JP2007315561A - Method of manufacturing dynamic damper - Google Patents

Abstract

<P>PROBLEM TO BE SOLVED: To provide a method of a manufacturing a miniaturized dynamic damper capable of reducing vibration and noise in a region of a restricted space when a motor is installed in the restricted space, and capable of facilitating the installation work. <P>SOLUTION: A sound insulation belt 36 is wound around an outer periphery of a yoke 12 of the motor, a pair of superposing margins 38 and 40 is abutted with each other, and a protrusion 42 is inserted into a through hole 46, and is fixed. Next, a small diameter part of a mass 46 is fitted to the protrusion 42, and thus, a dynamic damper 30 is completed, and installation in the motor is completed simultaneously. <P>COPYRIGHT: (C)2008,JPO&INPIT

Description

  The present invention relates to a dynamic damper manufacturing method for manufacturing and mounting a dynamic damper having a spring mass system for suppressing rotational vibration of a motor on a peripheral surface of a yoke portion of the motor.

  In a small actuator, in particular, a motor applied as a drive source of an electric power steering device for a vehicle, a dynamic damper is attached to reduce vibration caused by driving the motor and noise caused by the vibration. The motor for the electric power steering apparatus is required to be downsized for cost reduction and vehicle component layout.

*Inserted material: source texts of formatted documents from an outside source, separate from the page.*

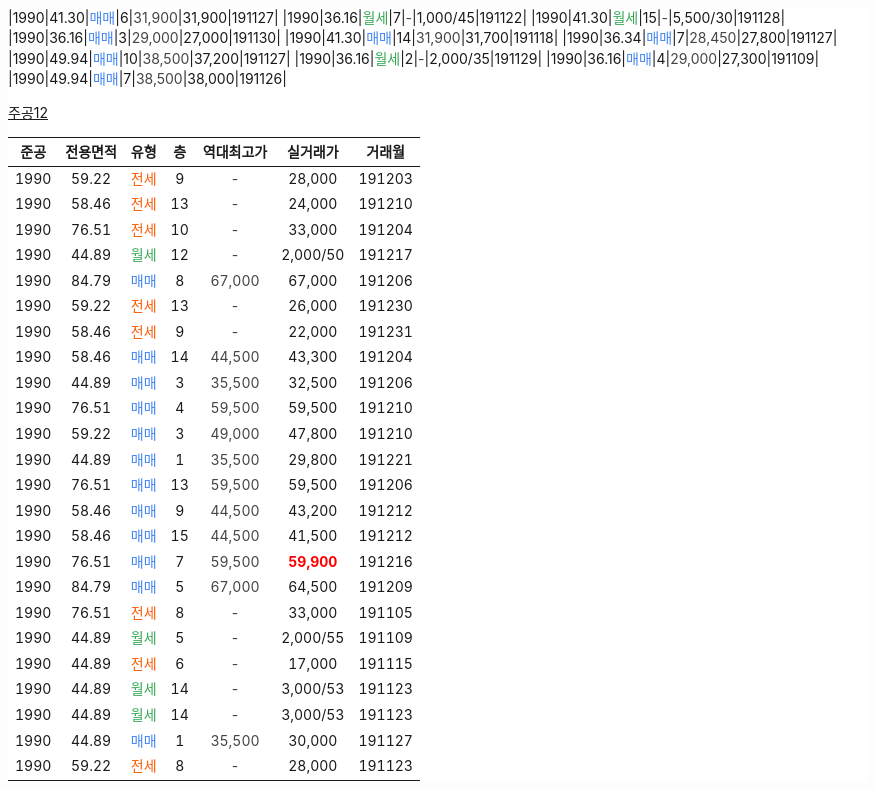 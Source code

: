|1990|41.30|<span style="color:#4285f3">매매</span>|6|<span style="color:#444444">31,900</span>|31,900|191127|
|1990|36.16|<span style="color:#34a853">월세</span>|7|<span style="color:#444444">-</span>|1,000/45|191122|
|1990|41.30|<span style="color:#34a853">월세</span>|15|<span style="color:#444444">-</span>|5,500/30|191128|
|1990|36.16|<span style="color:#4285f3">매매</span>|3|<span style="color:#444444">29,000</span>|27,000|191130|
|1990|41.30|<span style="color:#4285f3">매매</span>|14|<span style="color:#444444">31,900</span>|31,700|191118|
|1990|36.34|<span style="color:#4285f3">매매</span>|7|<span style="color:#444444">28,450</span>|27,800|191127|
|1990|49.94|<span style="color:#4285f3">매매</span>|10|<span style="color:#444444">38,500</span>|37,200|191127|
|1990|36.16|<span style="color:#34a853">월세</span>|2|<span style="color:#444444">-</span>|2,000/35|191129|
|1990|36.16|<span style="color:#4285f3">매매</span>|4|<span style="color:#444444">29,000</span>|27,300|191109|
|1990|49.94|<span style="color:#4285f3">매매</span>|7|<span style="color:#444444">38,500</span>|38,000|191126|

[주공12](https://search.naver.com/search.naver?query=%EA%B2%BD%EA%B8%B0%EB%8F%84+%EA%B4%91%EB%AA%85%EC%8B%9C+%ED%95%98%EC%95%88%EB%8F%99+%EC%A3%BC%EA%B3%B512)

|준공|전용면적|유형|층|역대최고가|실거래가|거래월|
|:---:|:---:|:---:|:---:|:---:|:---:|:---:|
|1990|59.22|<span style="color:#ff5a00">전세</span>|9|<span style="color:#444444">-</span>|28,000|191203|
|1990|58.46|<span style="color:#ff5a00">전세</span>|13|<span style="color:#444444">-</span>|24,000|191210|
|1990|76.51|<span style="color:#ff5a00">전세</span>|10|<span style="color:#444444">-</span>|33,000|191204|
|1990|44.89|<span style="color:#34a853">월세</span>|12|<span style="color:#444444">-</span>|2,000/50|191217|
|1990|84.79|<span style="color:#4285f3">매매</span>|8|<span style="color:#444444">67,000</span>|67,000|191206|
|1990|59.22|<span style="color:#ff5a00">전세</span>|13|<span style="color:#444444">-</span>|26,000|191230|
|1990|58.46|<span style="color:#ff5a00">전세</span>|9|<span style="color:#444444">-</span>|22,000|191231|
|1990|58.46|<span style="color:#4285f3">매매</span>|14|<span style="color:#444444">44,500</span>|43,300|191204|
|1990|44.89|<span style="color:#4285f3">매매</span>|3|<span style="color:#444444">35,500</span>|32,500|191206|
|1990|76.51|<span style="color:#4285f3">매매</span>|4|<span style="color:#444444">59,500</span>|59,500|191210|
|1990|59.22|<span style="color:#4285f3">매매</span>|3|<span style="color:#444444">49,000</span>|47,800|191210|
|1990|44.89|<span style="color:#4285f3">매매</span>|1|<span style="color:#444444">35,500</span>|29,800|191221|
|1990|76.51|<span style="color:#4285f3">매매</span>|13|<span style="color:#444444">59,500</span>|59,500|191206|
|1990|58.46|<span style="color:#4285f3">매매</span>|9|<span style="color:#444444">44,500</span>|43,200|191212|
|1990|58.46|<span style="color:#4285f3">매매</span>|15|<span style="color:#444444">44,500</span>|41,500|191212|
|1990|76.51|<span style="color:#4285f3">매매</span>|7|<span style="color:#444444">59,500</span>|<b><span style="color:#ff0000">59,900</span></b>|191216|
|1990|84.79|<span style="color:#4285f3">매매</span>|5|<span style="color:#444444">67,000</span>|64,500|191209|
|1990|76.51|<span style="color:#ff5a00">전세</span>|8|<span style="color:#444444">-</span>|33,000|191105|
|1990|44.89|<span style="color:#34a853">월세</span>|5|<span style="color:#444444">-</span>|2,000/55|191109|
|1990|44.89|<span style="color:#ff5a00">전세</span>|6|<span style="color:#444444">-</span>|17,000|191115|
|1990|44.89|<span style="color:#34a853">월세</span>|14|<span style="color:#444444">-</span>|3,000/53|191123|
|1990|44.89|<span style="color:#34a853">월세</span>|14|<span style="color:#444444">-</span>|3,000/53|191123|
|1990|44.89|<span style="color:#4285f3">매매</span>|1|<span style="color:#444444">35,500</span>|30,000|191127|
|1990|59.22|<span style="color:#ff5a00">전세</span>|8|<span style="color:#444444">-</span>|28,000|191123| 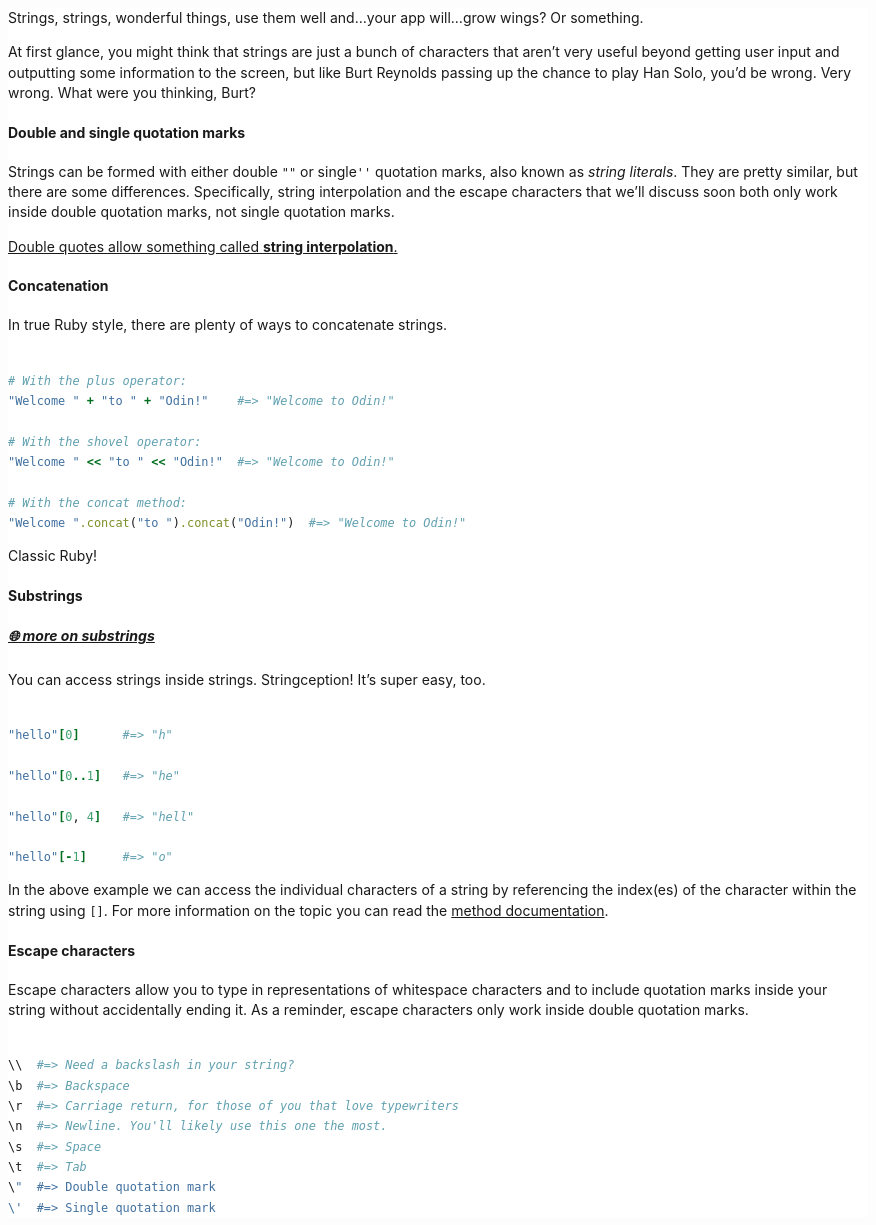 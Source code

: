Strings, strings, wonderful things, use them well and…your app will…grow wings? Or something.

At first glance, you might think that strings are just a bunch of characters that aren’t very useful beyond getting user input and outputting some information to the screen, but like Burt Reynolds passing up the chance to play Han Solo, you’d be wrong. Very wrong. What were you thinking, Burt?

#### Double and single quotation marks 

Strings can be formed with either double `""` or single`''` quotation marks, also known as _string literals_. They are pretty similar, but there are some differences. Specifically, string interpolation and the escape characters that we’ll discuss soon both only work inside double quotation marks, not single quotation marks.

[Double quotes allow something called **string interpolation**.](https://arc.net/l/quote/qedjkhlz)

#### Concatenation 
In true Ruby style, there are plenty of ways to concatenate strings.
```ruby

# With the plus operator:
"Welcome " + "to " + "Odin!"    #=> "Welcome to Odin!"

# With the shovel operator:
"Welcome " << "to " << "Odin!"  #=> "Welcome to Odin!"

# With the concat method:
"Welcome ".concat("to ").concat("Odin!")  #=> "Welcome to Odin!"
```
Classic Ruby!

#### Substrings 
##### [🌐 more on substrings](https://www.delftstack.com/howto/ruby/substring-in-ruby/#the-ruby-include-method)
You can access strings inside strings. Stringception! It’s super easy, too.
```ruby

"hello"[0]      #=> "h"

"hello"[0..1]   #=> "he"

"hello"[0, 4]   #=> "hell"

"hello"[-1]     #=> "o"

```

In the above example we can access the individual characters of a string by referencing the index(es) of the character within the string using `[]`. For more information on the topic you can read the [method documentation](https://docs.ruby-lang.org/en/3.2/String.html#class-String-label-String+Slices).
#### Escape characters 
Escape characters allow you to type in representations of whitespace characters and to include quotation marks inside your string without accidentally ending it. As a reminder, escape characters only work inside double quotation marks.
```ruby

\\  #=> Need a backslash in your string?
\b  #=> Backspace
\r  #=> Carriage return, for those of you that love typewriters
\n  #=> Newline. You'll likely use this one the most.
\s  #=> Space
\t  #=> Tab
\"  #=> Double quotation mark
\'  #=> Single quotation mark
```
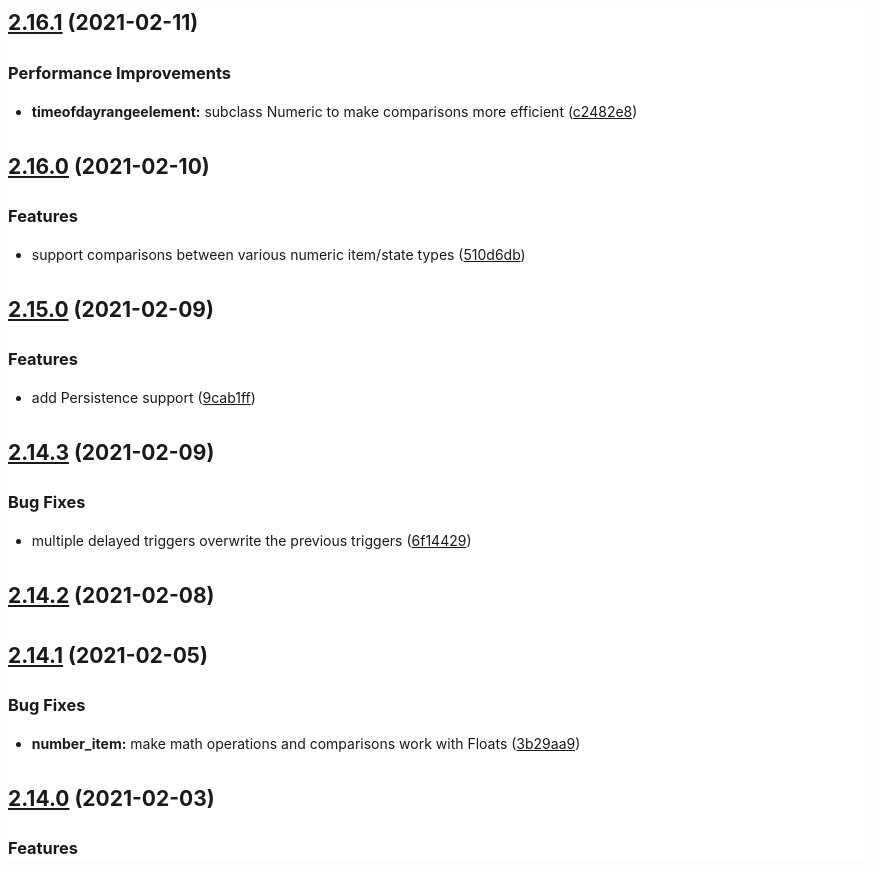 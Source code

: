 ## [2.16.1](https://github.com/openhab/openhab-jruby/compare/2.16.0...2.16.1) (2021-02-11)

### Performance Improvements

- **timeofdayrangeelement:** subclass Numeric to make comparisons more efficient ([c2482e8](https://github.com/openhab/openhab-jruby/commit/c2482e832fa3a4803bafef71217c6cfe1fdd2bed))

## [2.16.0](https://github.com/openhab/openhab-jruby/compare/2.15.0...2.16.0) (2021-02-10)

### Features

- support comparisons between various numeric item/state types ([510d6db](https://github.com/openhab/openhab-jruby/commit/510d6db9041afc91e261b43afd4d8e4b3ad135d3))

## [2.15.0](https://github.com/openhab/openhab-jruby/compare/2.14.3...2.15.0) (2021-02-09)

### Features

- add Persistence support ([9cab1ff](https://github.com/openhab/openhab-jruby/commit/9cab1ff24e2b2f87b0558385cd1c82d623547df6))

## [2.14.3](https://github.com/openhab/openhab-jruby/compare/2.14.2...2.14.3) (2021-02-09)

### Bug Fixes

- multiple delayed triggers overwrite the previous triggers ([6f14429](https://github.com/openhab/openhab-jruby/commit/6f14429113375907a39207bc25d75108897d61ca))

## [2.14.2](https://github.com/openhab/openhab-jruby/compare/2.14.1...2.14.2) (2021-02-08)

## [2.14.1](https://github.com/openhab/openhab-jruby/compare/2.14.0...2.14.1) (2021-02-05)

### Bug Fixes

- **number_item:** make math operations and comparisons work with Floats ([3b29aa9](https://github.com/openhab/openhab-jruby/commit/3b29aa967f909e80400ed78406c680405b4974f4))

## [2.14.0](https://github.com/openhab/openhab-jruby/compare/2.13.1...2.14.0) (2021-02-03)

### Features
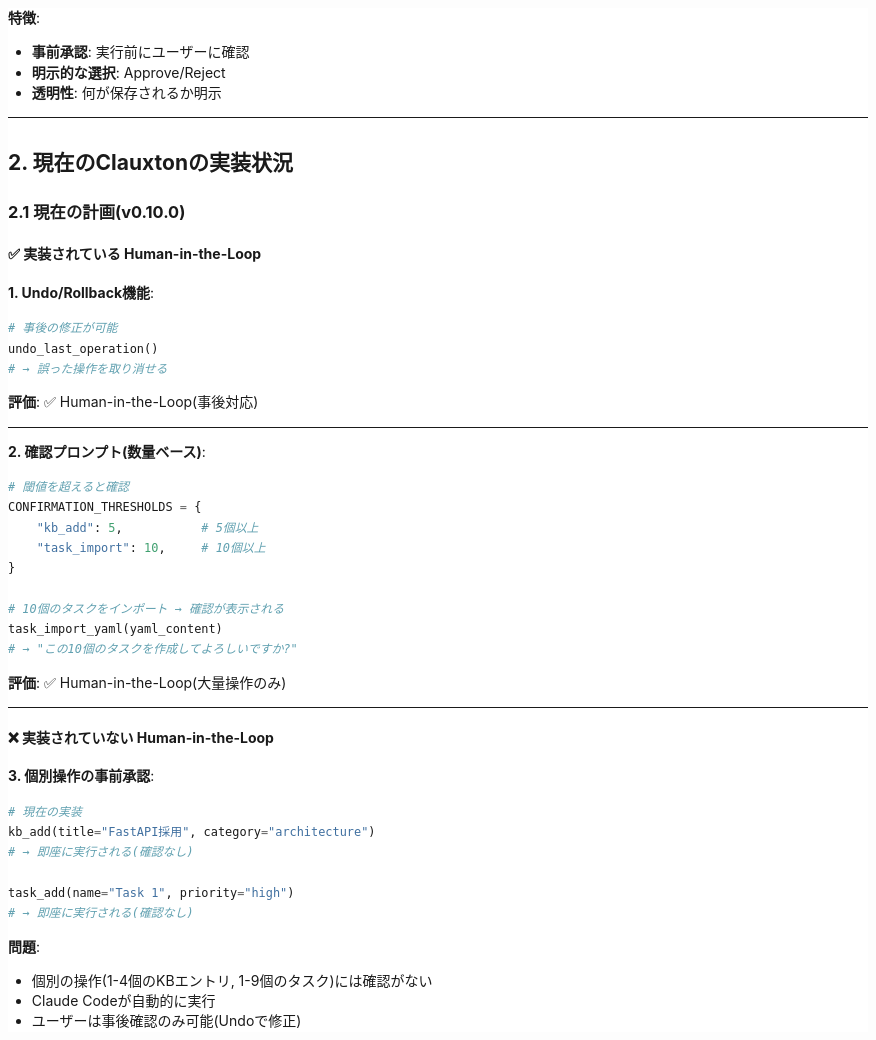 **特徴**:
- **事前承認**: 実行前にユーザーに確認
- **明示的な選択**: Approve/Reject
- **透明性**: 何が保存されるか明示

---

## 2. 現在のClauxtonの実装状況

### 2.1 現在の計画(v0.10.0)

#### ✅ 実装されている Human-in-the-Loop

**1. Undo/Rollback機能**:
```python
# 事後の修正が可能
undo_last_operation()
# → 誤った操作を取り消せる
```

**評価**: ✅ Human-in-the-Loop(事後対応)

---

**2. 確認プロンプト(数量ベース)**:
```python
# 閾値を超えると確認
CONFIRMATION_THRESHOLDS = {
    "kb_add": 5,           # 5個以上
    "task_import": 10,     # 10個以上
}

# 10個のタスクをインポート → 確認が表示される
task_import_yaml(yaml_content)
# → "この10個のタスクを作成してよろしいですか?"
```

**評価**: ✅ Human-in-the-Loop(大量操作のみ)

---

#### ❌ 実装されていない Human-in-the-Loop

**3. 個別操作の事前承認**:
```python
# 現在の実装
kb_add(title="FastAPI採用", category="architecture")
# → 即座に実行される(確認なし)

task_add(name="Task 1", priority="high")
# → 即座に実行される(確認なし)
```

**問題**:
- 個別の操作(1-4個のKBエントリ, 1-9個のタスク)には確認がない
- Claude Codeが自動的に実行
- ユーザーは事後確認のみ可能(Undoで修正)
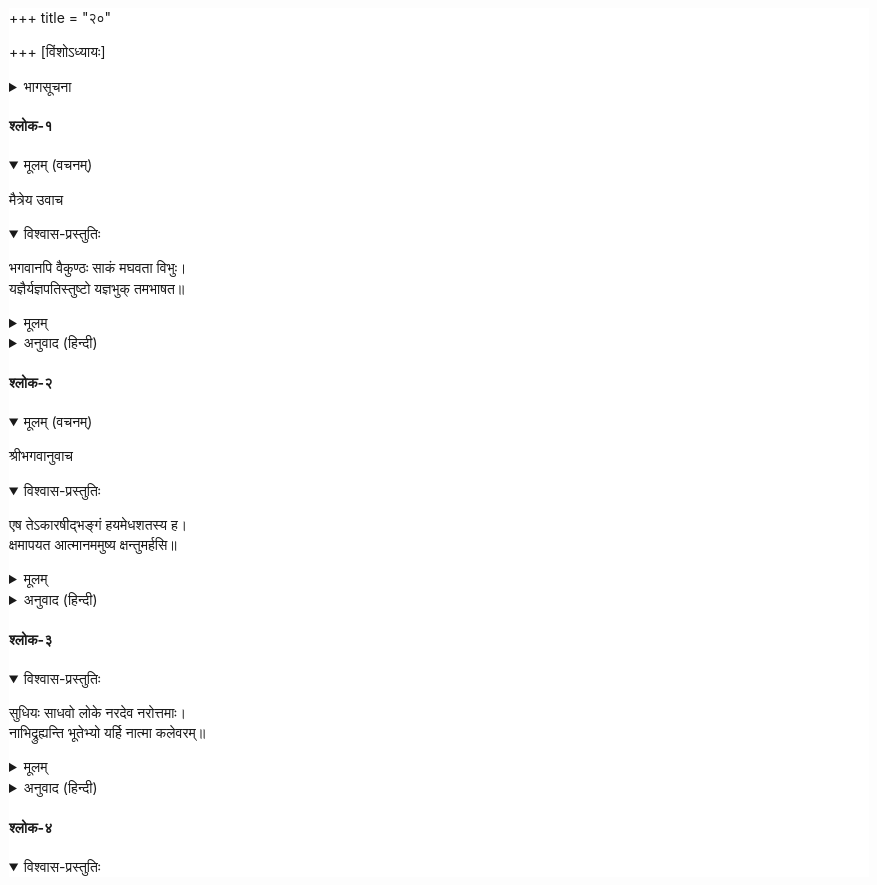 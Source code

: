 +++
title = "२०"

+++
[विंशोऽध्यायः]



<details><summary>भागसूचना</summary></details>

#### श्लोक-१


<details open><summary>मूलम् (वचनम्)</summary>

मैत्रेय उवाच
</details>

<details open><summary>विश्वास-प्रस्तुतिः</summary>

भगवानपि वैकुण्ठः साकं मघवता विभुः।  
यज्ञैर्यज्ञपतिस्तुष्टो यज्ञभुक् तमभाषत॥
</details>

<details><summary>मूलम्</summary></details>

<details><summary>अनुवाद (हिन्दी)</summary></details>

#### श्लोक-२


<details open><summary>मूलम् (वचनम्)</summary>

श्रीभगवानुवाच
</details>

<details open><summary>विश्वास-प्रस्तुतिः</summary>

एष तेऽकारषीद‍्भङ्गं हयमेधशतस्य ह।  
क्षमापयत आत्मानममुष्य क्षन्तुमर्हसि॥
</details>

<details><summary>मूलम्</summary></details>

<details><summary>अनुवाद (हिन्दी)</summary></details>

#### श्लोक-३


<details open><summary>विश्वास-प्रस्तुतिः</summary>

सुधियः साधवो लोके नरदेव नरोत्तमाः।  
नाभिद्रुह्यन्ति भूतेभ्यो यर्हि नात्मा कलेवरम्॥
</details>

<details><summary>मूलम्</summary></details>

<details><summary>अनुवाद (हिन्दी)</summary></details>

#### श्लोक-४


<details open><summary>विश्वास-प्रस्तुतिः</summary>
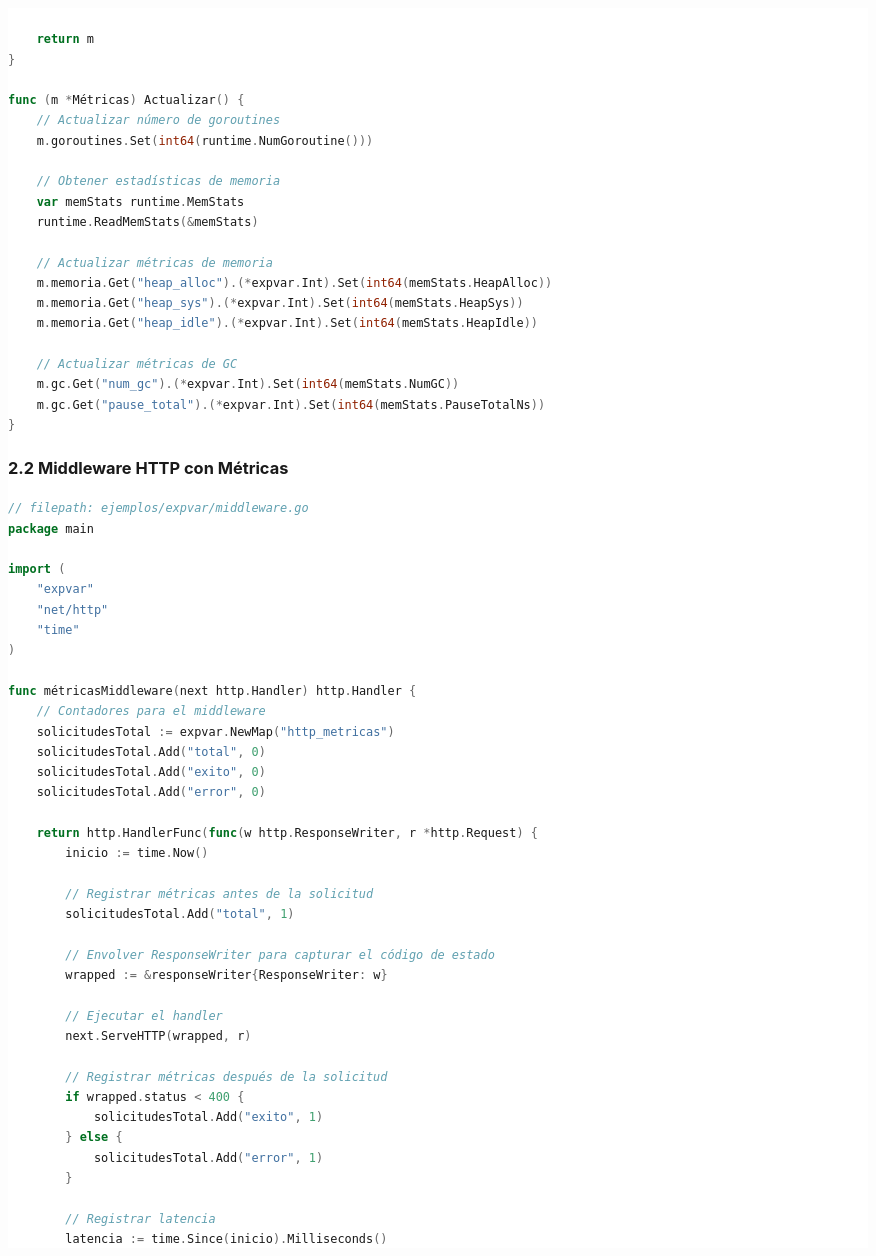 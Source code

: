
 ```go
    
    return m
}

func (m *Métricas) Actualizar() {
    // Actualizar número de goroutines
    m.goroutines.Set(int64(runtime.NumGoroutine()))
    
    // Obtener estadísticas de memoria
    var memStats runtime.MemStats
    runtime.ReadMemStats(&memStats)
    
    // Actualizar métricas de memoria
    m.memoria.Get("heap_alloc").(*expvar.Int).Set(int64(memStats.HeapAlloc))
    m.memoria.Get("heap_sys").(*expvar.Int).Set(int64(memStats.HeapSys))
    m.memoria.Get("heap_idle").(*expvar.Int).Set(int64(memStats.HeapIdle))
    
    // Actualizar métricas de GC
    m.gc.Get("num_gc").(*expvar.Int).Set(int64(memStats.NumGC))
    m.gc.Get("pause_total").(*expvar.Int).Set(int64(memStats.PauseTotalNs))
}
```

### 2.2 Middleware HTTP con Métricas

```go
// filepath: ejemplos/expvar/middleware.go
package main

import (
    "expvar"
    "net/http"
    "time"
)

func métricasMiddleware(next http.Handler) http.Handler {
    // Contadores para el middleware
    solicitudesTotal := expvar.NewMap("http_metricas")
    solicitudesTotal.Add("total", 0)
    solicitudesTotal.Add("exito", 0)
    solicitudesTotal.Add("error", 0)
    
    return http.HandlerFunc(func(w http.ResponseWriter, r *http.Request) {
        inicio := time.Now()
        
        // Registrar métricas antes de la solicitud
        solicitudesTotal.Add("total", 1)
        
        // Envolver ResponseWriter para capturar el código de estado
        wrapped := &responseWriter{ResponseWriter: w}
        
        // Ejecutar el handler
        next.ServeHTTP(wrapped, r)
        
        // Registrar métricas después de la solicitud
        if wrapped.status < 400 {
            solicitudesTotal.Add("exito", 1)
        } else {
            solicitudesTotal.Add("error", 1)
        }
        
        // Registrar latencia
        latencia := time.Since(inicio).Milliseconds()
```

By the way, as a prior art of the dynamic damper, as described in Patent Document 1, there is a proposal of adding a fin for heat dissipation to the function as the dynamic damper.
JP 2004-28295 A

  However, the mounting of the dynamic damper is limited in size and shape in terms of vehicle component layout, and sufficient vibration damping and noise reduction cannot be ensured. On the other hand, in order to ensure vibration suppression and quietness in a limited space, the motor itself must be redesigned, resulting in a complicated structure and increased costs. In addition, as described in Patent Document 1, adding another function to the dynamic damper in addition to the original function called a vibration damping function causes further enlargement.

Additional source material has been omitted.